[About this exercise] Your answer should be an exact copy of every record.

[[ Material provided, beginning ]]

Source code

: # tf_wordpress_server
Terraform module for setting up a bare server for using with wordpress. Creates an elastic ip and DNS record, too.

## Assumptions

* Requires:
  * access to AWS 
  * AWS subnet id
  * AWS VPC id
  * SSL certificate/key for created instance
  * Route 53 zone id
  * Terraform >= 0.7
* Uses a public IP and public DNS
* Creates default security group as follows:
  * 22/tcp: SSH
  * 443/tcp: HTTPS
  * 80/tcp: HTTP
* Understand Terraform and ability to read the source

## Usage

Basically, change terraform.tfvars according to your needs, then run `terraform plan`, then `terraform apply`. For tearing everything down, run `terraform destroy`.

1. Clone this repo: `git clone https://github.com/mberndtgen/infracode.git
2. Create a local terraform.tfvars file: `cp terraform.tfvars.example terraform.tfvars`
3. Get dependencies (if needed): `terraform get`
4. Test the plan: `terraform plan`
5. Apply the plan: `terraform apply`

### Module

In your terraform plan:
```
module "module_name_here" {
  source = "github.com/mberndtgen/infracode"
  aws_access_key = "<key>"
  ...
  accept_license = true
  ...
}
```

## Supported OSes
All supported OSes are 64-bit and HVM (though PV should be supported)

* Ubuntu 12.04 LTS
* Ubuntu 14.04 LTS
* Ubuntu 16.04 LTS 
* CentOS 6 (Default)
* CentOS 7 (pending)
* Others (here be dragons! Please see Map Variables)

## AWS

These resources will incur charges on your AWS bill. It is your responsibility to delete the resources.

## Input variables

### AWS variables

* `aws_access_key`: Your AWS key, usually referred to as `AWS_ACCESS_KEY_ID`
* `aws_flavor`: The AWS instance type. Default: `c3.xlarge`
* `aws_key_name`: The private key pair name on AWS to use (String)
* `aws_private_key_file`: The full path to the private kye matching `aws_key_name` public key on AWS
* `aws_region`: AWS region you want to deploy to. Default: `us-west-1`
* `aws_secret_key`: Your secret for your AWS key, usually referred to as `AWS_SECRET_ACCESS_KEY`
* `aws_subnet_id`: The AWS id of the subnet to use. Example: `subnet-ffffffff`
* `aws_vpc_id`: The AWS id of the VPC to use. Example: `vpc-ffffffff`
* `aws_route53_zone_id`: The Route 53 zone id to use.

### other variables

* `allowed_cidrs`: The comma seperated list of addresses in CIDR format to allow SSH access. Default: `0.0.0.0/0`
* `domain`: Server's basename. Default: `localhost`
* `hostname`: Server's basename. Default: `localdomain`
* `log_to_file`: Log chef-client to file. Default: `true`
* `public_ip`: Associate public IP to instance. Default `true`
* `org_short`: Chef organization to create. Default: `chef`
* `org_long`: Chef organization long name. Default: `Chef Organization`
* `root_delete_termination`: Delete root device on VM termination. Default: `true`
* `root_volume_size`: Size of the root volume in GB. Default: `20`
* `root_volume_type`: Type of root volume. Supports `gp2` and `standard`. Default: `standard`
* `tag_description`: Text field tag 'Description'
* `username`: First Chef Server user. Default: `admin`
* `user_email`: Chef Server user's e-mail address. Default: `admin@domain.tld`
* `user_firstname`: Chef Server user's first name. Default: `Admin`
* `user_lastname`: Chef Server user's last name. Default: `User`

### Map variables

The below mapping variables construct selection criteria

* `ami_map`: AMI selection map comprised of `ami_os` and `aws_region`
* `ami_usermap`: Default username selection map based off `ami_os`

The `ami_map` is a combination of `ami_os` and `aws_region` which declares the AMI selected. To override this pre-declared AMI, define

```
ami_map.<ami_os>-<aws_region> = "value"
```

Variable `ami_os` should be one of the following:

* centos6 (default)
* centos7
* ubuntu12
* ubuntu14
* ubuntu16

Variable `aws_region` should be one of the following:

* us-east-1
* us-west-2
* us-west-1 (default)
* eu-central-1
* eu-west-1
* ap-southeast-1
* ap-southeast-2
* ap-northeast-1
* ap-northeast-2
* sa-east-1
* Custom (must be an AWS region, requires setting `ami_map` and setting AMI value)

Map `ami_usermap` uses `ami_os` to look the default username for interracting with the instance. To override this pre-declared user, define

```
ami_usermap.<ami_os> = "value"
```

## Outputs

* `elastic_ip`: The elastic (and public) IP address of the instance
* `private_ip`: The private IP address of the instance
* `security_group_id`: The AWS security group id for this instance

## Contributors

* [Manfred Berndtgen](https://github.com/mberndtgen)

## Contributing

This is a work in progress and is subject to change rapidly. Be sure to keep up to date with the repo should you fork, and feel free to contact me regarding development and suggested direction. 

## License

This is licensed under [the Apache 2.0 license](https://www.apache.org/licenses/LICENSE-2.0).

[[ Material provided, end ]]

[Answer to the exercise]
Source code

: # tf_wordpress_server
Terraform module for setting up a bare server for using with wordpress. Creates an elastic ip and DNS record, too.

## Assumptions

* Requires:
  * access to AWS 
  * AWS subnet id
  * AWS VPC id
  * SSL certificate/key for created instance
  * Route 53 zone id
  * Terraform >= 0.7
* Uses a public IP and public DNS
* Creates default security group as follows:
  * 22/tcp: SSH
  * 443/tcp: HTTPS
  * 80/tcp: HTTP
* Understand Terraform and ability to read the source

## Usage

Basically, change terraform.tfvars according to your needs, then run `terraform plan`, then `terraform apply`. For tearing everything down, run `terraform destroy`.

1. Clone this repo: `git clone https://github.com/mberndtgen/infracode.git
2. Create a local terraform.tfvars file: `cp terraform.tfvars.example terraform.tfvars`
3. Get dependencies (if needed): `terraform get`
4. Test the plan: `terraform plan`
5. Apply the plan: `terraform apply`

### Module

In your terraform plan:
```
module "module_name_here" {
  source = "github.com/mberndtgen/infracode"
  aws_access_key = "<key>"
  ...
  accept_license = true
  ...
}
```

## Supported OSes
All supported OSes are 64-bit and HVM (though PV should be supported)

* Ubuntu 12.04 LTS
* Ubuntu 14.04 LTS
* Ubuntu 16.04 LTS 
* CentOS 6 (Default)
* CentOS 7 (pending)
* Others (here be dragons! Please see Map Variables)

## AWS

These resources will incur charges on your AWS bill. It is your responsibility to delete the resources.

## Input variables

### AWS variables

* `aws_access_key`: Your AWS key, usually referred to as `AWS_ACCESS_KEY_ID`
* `aws_flavor`: The AWS instance type. Default: `c3.xlarge`
* `aws_key_name`: The private key pair name on AWS to use (String)
* `aws_private_key_file`: The full path to the private kye matching `aws_key_name` public key on AWS
* `aws_region`: AWS region you want to deploy to. Default: `us-west-1`
* `aws_secret_key`: Your secret for your AWS key, usually referred to as `AWS_SECRET_ACCESS_KEY`
* `aws_subnet_id`: The AWS id of the subnet to use. Example: `subnet-ffffffff`
* `aws_vpc_id`: The AWS id of the VPC to use. Example: `vpc-ffffffff`
* `aws_route53_zone_id`: The Route 53 zone id to use.

### other variables

* `allowed_cidrs`: The comma seperated list of addresses in CIDR format to allow SSH access. Default: `0.0.0.0/0`
* `domain`: Server's basename. Default: `localhost`
* `hostname`: Server's basename. Default: `localdomain`
* `log_to_file`: Log chef-client to file. Default: `true`
* `public_ip`: Associate public IP to instance. Default `true`
* `org_short`: Chef organization to create. Default: `chef`
* `org_long`: Chef organization long name. Default: `Chef Organization`
* `root_delete_termination`: Delete root device on VM termination. Default: `true`
* `root_volume_size`: Size of the root volume in GB. Default: `20`
* `root_volume_type`: Type of root volume. Supports `gp2` and `standard`. Default: `standard`
* `tag_description`: Text field tag 'Description'
* `username`: First Chef Server user. Default: `admin`
* `user_email`: Chef Server user's e-mail address. Default: `admin@domain.tld`
* `user_firstname`: Chef Server user's first name. Default: `Admin`
* `user_lastname`: Chef Server user's last name. Default: `User`

### Map variables

The below mapping variables construct selection criteria

* `ami_map`: AMI selection map comprised of `ami_os` and `aws_region`
* `ami_usermap`: Default username selection map based off `ami_os`

The `ami_map` is a combination of `ami_os` and `aws_region` which declares the AMI selected. To override this pre-declared AMI, define

```
ami_map.<ami_os>-<aws_region> = "value"
```

Variable `ami_os` should be one of the following:

* centos6 (default)
* centos7
* ubuntu12
* ubuntu14
* ubuntu16

Variable `aws_region` should be one of the following:

* us-east-1
* us-west-2
* us-west-1 (default)
* eu-central-1
* eu-west-1
* ap-southeast-1
* ap-southeast-2
* ap-northeast-1
* ap-northeast-2
* sa-east-1
* Custom (must be an AWS region, requires setting `ami_map` and setting AMI value)

Map `ami_usermap` uses `ami_os` to look the default username for interracting with the instance. To override this pre-declared user, define

```
ami_usermap.<ami_os> = "value"
```

## Outputs

* `elastic_ip`: The elastic (and public) IP address of the instance
* `private_ip`: The private IP address of the instance
* `security_group_id`: The AWS security group id for this instance

## Contributors

* [Manfred Berndtgen](https://github.com/mberndtgen)

## Contributing

This is a work in progress and is subject to change rapidly. Be sure to keep up to date with the repo should you fork, and feel free to contact me regarding development and suggested direction. 

## License

This is licensed under [the Apache 2.0 license](https://www.apache.org/licenses/LICENSE-2.0).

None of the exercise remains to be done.